What is your view regarding the pricing for Pimalai for the coming year, with the pandemic in retrospect?
– When the window is open again, I want to be first out. We are facing a big shift and how the behaviour of the customers is going to change. I believe we have to focus more on the local travellers from the Asian continent, as that the airfares are going to be higher. From Europe we will probably see more and more upscale travellers which really is our segment. As for the pricing, it’s too early to say. Simply because we don’t know. But we can expect a big change. It will never be like before because people will focus more on travelling sustainably.
What are your plans for the future after this historical shift?
– We are definitely going to change our approach in terms of our gastronomy. We are implementing a wellness concept with an organic menu, creating a package with focus on food, yoga, meditation, and a nice spa program. I like the mix of Chinese medicine and the Mediterranean diet, so we are going to do something very special and unique. After the quarantine that many families have lived through, I think families will be even more united, which means that we will also be focusing more on family activities, where the parents will be able to share time together with the kids, like joint cooking classes.
More and more travellers are seeking genuine experiences, for instance staying at resorts that focus on gastronomy. How have you incorporated that in your offer at Pimalai?
– We have many guests coming for the food. Currently, we have four different restaurant options; Rak Talay on the beach with a mix of western and seafood. Spice and Rice which is a Thai fine cuisine restaurant.
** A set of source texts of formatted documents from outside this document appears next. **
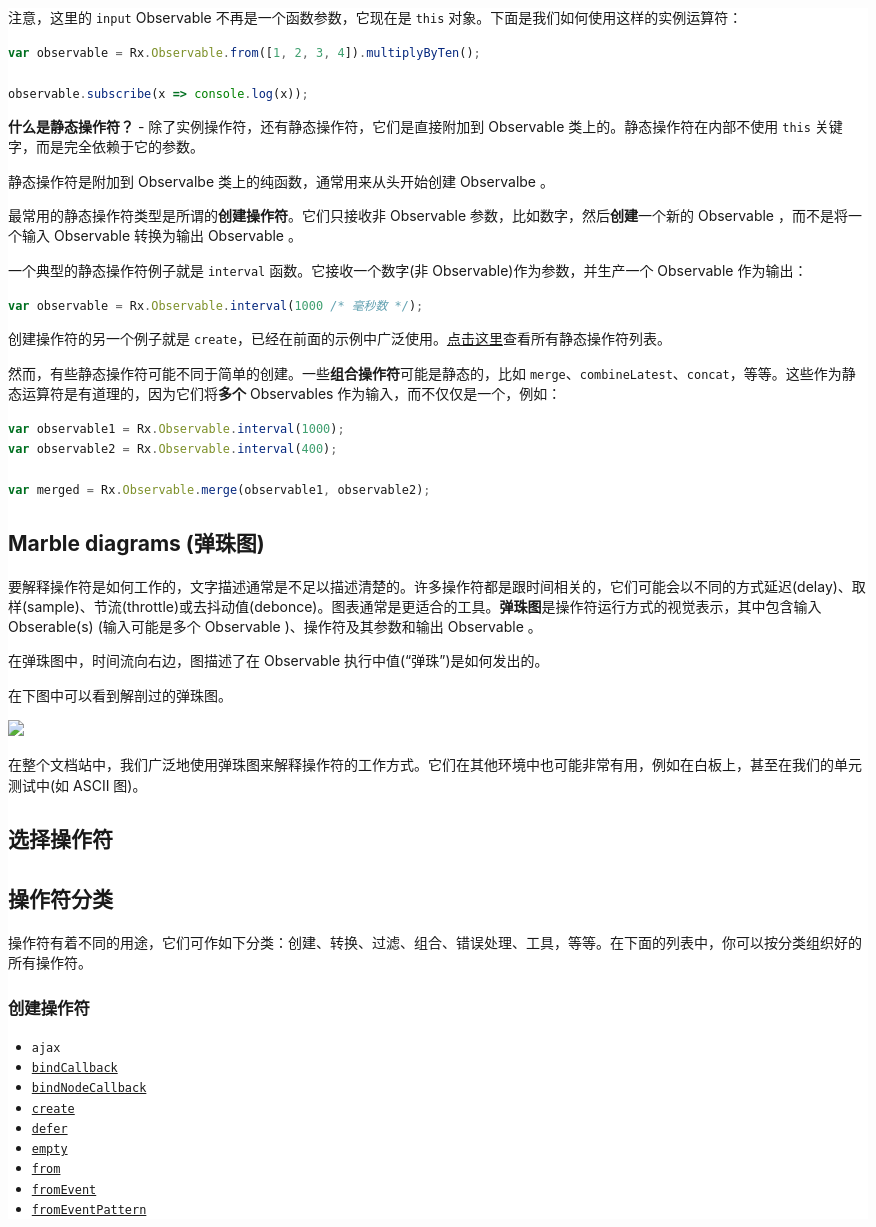 注意，这里的 `input` Observable 不再是一个函数参数，它现在是 `this` 对象。下面是我们如何使用这样的实例运算符：

```js
var observable = Rx.Observable.from([1, 2, 3, 4]).multiplyByTen();

observable.subscribe(x => console.log(x));
```

**什么是静态操作符？** - 除了实例操作符，还有静态操作符，它们是直接附加到 Observable 类上的。静态操作符在内部不使用 `this` 关键字，而是完全依赖于它的参数。

静态操作符是附加到 Observalbe 类上的纯函数，通常用来从头开始创建 Observalbe 。

最常用的静态操作符类型是所谓的**创建操作符**。它们只接收非 Observable 参数，比如数字，然后**创建**一个新的 Observable ，而不是将一个输入 Observable 转换为输出 Observable 。

一个典型的静态操作符例子就是 `interval` 函数。它接收一个数字(非 Observable)作为参数，并生产一个 Observable 作为输出：

```js
var observable = Rx.Observable.interval(1000 /* 毫秒数 */);
```

创建操作符的另一个例子就是 `create`，已经在前面的示例中广泛使用。[点击这里](https://cn.rx.js.org/#creation-operators)查看所有静态操作符列表。

然而，有些静态操作符可能不同于简单的创建。一些**组合操作符**可能是静态的，比如 `merge`、`combineLatest`、`concat`，等等。这些作为静态运算符是有道理的，因为它们将**多个** Observables 作为输入，而不仅仅是一个，例如：

```js
var observable1 = Rx.Observable.interval(1000);
var observable2 = Rx.Observable.interval(400);

var merged = Rx.Observable.merge(observable1, observable2);
```

## Marble diagrams (弹珠图)

要解释操作符是如何工作的，文字描述通常是不足以描述清楚的。许多操作符都是跟时间相关的，它们可能会以不同的方式延迟(delay)、取样(sample)、节流(throttle)或去抖动值(debonce)。图表通常是更适合的工具。**弹珠图**是操作符运行方式的视觉表示，其中包含输入 Obserable(s) (输入可能是多个 Observable )、操作符及其参数和输出 Observable 。

在弹珠图中，时间流向右边，图描述了在 Observable 执行中值(“弹珠”)是如何发出的。

在下图中可以看到解剖过的弹珠图。

![](https://cn.rx.js.org/manual/asset/marble-diagram-anatomy.svg)

在整个文档站中，我们广泛地使用弹珠图来解释操作符的工作方式。它们在其他环境中也可能非常有用，例如在白板上，甚至在我们的单元测试中(如 ASCII 图)。

## 选择操作符

## 操作符分类

操作符有着不同的用途，它们可作如下分类：创建、转换、过滤、组合、错误处理、工具，等等。在下面的列表中，你可以按分类组织好的所有操作符。

### 创建操作符

+   `ajax`
+   [`bindCallback`](https://cn.rx.js.org/class/es6/Observable.js~Observable.html#static-method-bindCallback)
+   [`bindNodeCallback`](https://cn.rx.js.org/class/es6/Observable.js~Observable.html#static-method-bindNodeCallback)
+   [`create`](https://cn.rx.js.org/class/es6/Observable.js~Observable.html#static-method-create)
+   [`defer`](https://cn.rx.js.org/class/es6/Observable.js~Observable.html#static-method-defer)
+   [`empty`](https://cn.rx.js.org/class/es6/Observable.js~Observable.html#static-method-empty)
+   [`from`](https://cn.rx.js.org/class/es6/Observable.js~Observable.html#static-method-from)
+   [`fromEvent`](https://cn.rx.js.org/class/es6/Observable.js~Observable.html#static-method-fromEvent)
+   [`fromEventPattern`](https://cn.rx.js.org/class/es6/Observable.js~Observable.html#static-method-fromEventPattern)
Seven Seas, our gastronomy restaurant which is simply amazing. We are right now improving the wine list with fine wines and organic wines. Out of these three restaurants, one is number one on Tripadvisor, one is number two and one is number four. And finally, we have the Banyan Tree Poolside café. The Michelin Guide is supposed to come to Krabi sometime next year and I really except to be one of the best tables in the region next year. So, we have started to step up. Our main goal is to make our guests happy, but receiving a Michelin star is of course a target for our staff. As for dealing with allergies and food intolerance, we have a questionnaire before the guests arrive where they can tell is about their allergies and food intolerances. If they don’t, we ask upon check-in. We also have small signs at the restaurants stating if the food is gluten free or vegan and etcetera. Vegetarian and vegan food is being incorporated more and more on our menus. I travel a lot and always try to see what the trends are and how we can adapt it to our concept, and also dependent of the segmentation.
Your personal gem at Pimalai?
– I would say Rak Talay, our beach restaurant. If I only had two hours to spend here, I would go there and have great seafood and a glass of very good white organic wine!
Background (in brief): Born in Brittany, France. Began a hotel apprenticeship at The Ritz in Paris in his early 20’s. Has held a wide range of operational roles at various international hotel brands and resorts in France, United Kingdom, the United States, the Caribbean and Vietnam, before moving to Thailand in 2016.
Dreams about: A third Michelin star! And opening a hospitality school in Krabi for poor kids, this is actually my real dream!